Finding the Cartesian Equation of a Hyperplane

[jhg12345]

Homework Statement

Give the Cartesian equation of the following hyperplane:
The plane spanned by (1,1,1) and (2,1,0) and passing through (1,1,2)

Homework Equations

The Attempt at a Solution

I keep getting 4 = -2x(sub1) + -2x(sub2) +x(sub3). However, the answer is x(sub1) - 2x(sub2) + x(sub3) = 1. Someone please help! What I am doing wrong? Gabba guy come back you seemed nice. You say (a,b,c) + t(d,e,f) is not a plane but a line. But using the other equation doesn't work either.

 

[Mark44]

Homework Statement

Give the Cartesian equation of the following hyperplane:
The plane spanned by (1,1,1) and (2,1,0) and passing through (1,1,2)

Homework Equations

The Attempt at a Solution

I keep getting 4 = -2x(sub1) + -2x(sub2) +x(sub3). However, the answer is x(sub1) - 2x(sub2) + x(sub3) = 1. Someone please help! What I am doing wrong? Gabba guy come back you seemed nice. You say (a,b,c) + t(d,e,f) is not a plane but a line. But using the other equation doesn't work either.

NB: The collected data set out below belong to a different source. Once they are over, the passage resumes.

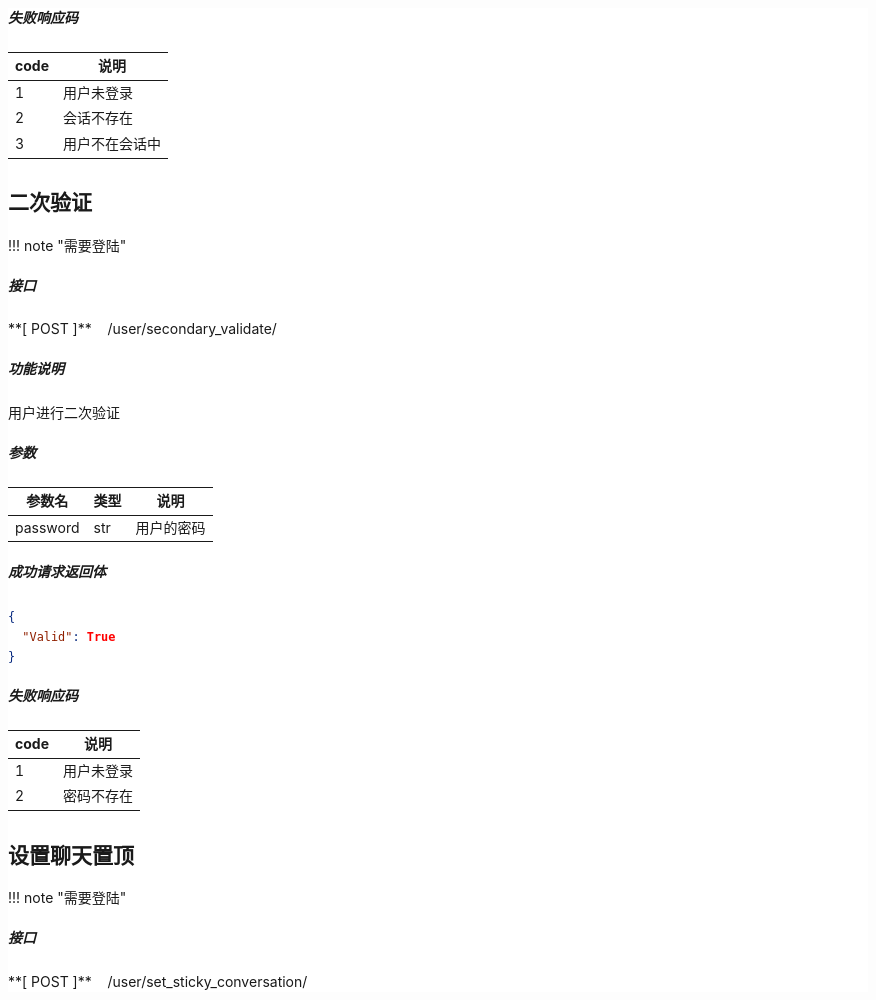 ##### 失败响应码

| code | 说明           |
| ---- | -------------- |
| 1    | 用户未登录     |
| 2    | 会话不存在     |
| 3    | 用户不在会话中 |

## 二次验证

!!! note "需要登陆"

##### 接口

<div class="grid cards" markdown>
<span>**[ POST ]**    /user/secondary_validate/</span>
</div>

##### 功能说明

用户进行二次验证

##### 参数

| 参数名   | 类型 | 说明       |
| -------- | ---- | ---------- |
| password | str  | 用户的密码 |

##### 成功请求返回体

```json
{
  "Valid": True
}
```

##### 失败响应码

| code | 说明       |
| ---- | ---------- |
| 1    | 用户未登录 |
| 2    | 密码不存在 |

## 设置聊天置顶

!!! note "需要登陆"

##### 接口

<div class="grid cards" markdown>
<span>**[ POST ]**    /user/set_sticky_conversation/</span>
</div>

If you know the normal n = <a, b, c> to a plane and a point P(x₀, x₀, x₀) on it, an equation for the plane is a(x - x₀) + b(y - y₀) + c(z - z₀) = 0.

You have two vectors in the plane, <1, 1, 1> and <2, 1, 0>. Can you find a third vector that is perpendicular to these two vectors?

 

[jhg12345]

Is the normal n = (-1, 0, 1)? I subtracted the two vectors and plugged the result into the dot product equation and set it equal to 0.

 

[Mark44]

Is the normal n = (-1, 0, 1)?
I subtracted the two vectors and plugged the result into the dot product equation and set it equal to 0.

No. Subtracting the two given vectors does not give you a normal to the plane.

Any linear combination of the two given vectors (au + bv, including 1u + (-1)v) gives you another vector in the plane. That's what it means to say that the two vectors span the plane.

If you are given two vectors, what operation can you perform on them to get a third vector that is perpendicular to the first two vectors?

 

[jhg12345]

Put both vectors in a matrix and set it equal to 0?

 

[Mark44]

Now you're just guessing. The only way a matrix can be zero is if all its elements are zero.

Surely you have heard of the cross product?

 

[jhg12345]

Yea, but the section we've done so far doesn't use cross product. And can't the matrix be zero if the column vectors (that you solve for) cause the left side of the matrix to equal 0?

 

[Mark44]

Yea, but the section we've done so far doesn't use cross product. And can't the matrix be zero if the column vectors (that you solve for) cause the left side of the matrix to equal 0?

? I have no idea what you're asking here.

Since you don't know about the cross product, you can still find a vector that is perpendicular to <1, 1, 1> and <2, 1, 0> by using the dot product.

Let n = <a, b, c>

You want n $\cdot$ <1, 1, 1> = 0 and n $\cdot$ <2, 1, 0> = 0.
Can you solve these equations for a, b, and c?

 

[jhg12345]

I subtracted a + b + c = 0 from 2a + b = 0 and got a = c.

 

[Mark44]

What about b? You need to find values for a, b, and c. Since there are two equations in three unknowns, you will have one arbitrary variable (that you can set to any value).

You'll have an infinite number of solutions for a, b, and c, since there are an infinite number of vectors that are perpendicular to <1, 1, 1> and <2, 1, 0>. They are all scalar multiples of one another, though. All you need is a single vector.

 

[jhg12345]

So vector (1,-2,1) will be just one of the possible normals. Gotcha.

 

[jhg12345]

Yea, I wasn't solving for a,b and c before. Thanks for clearing that up.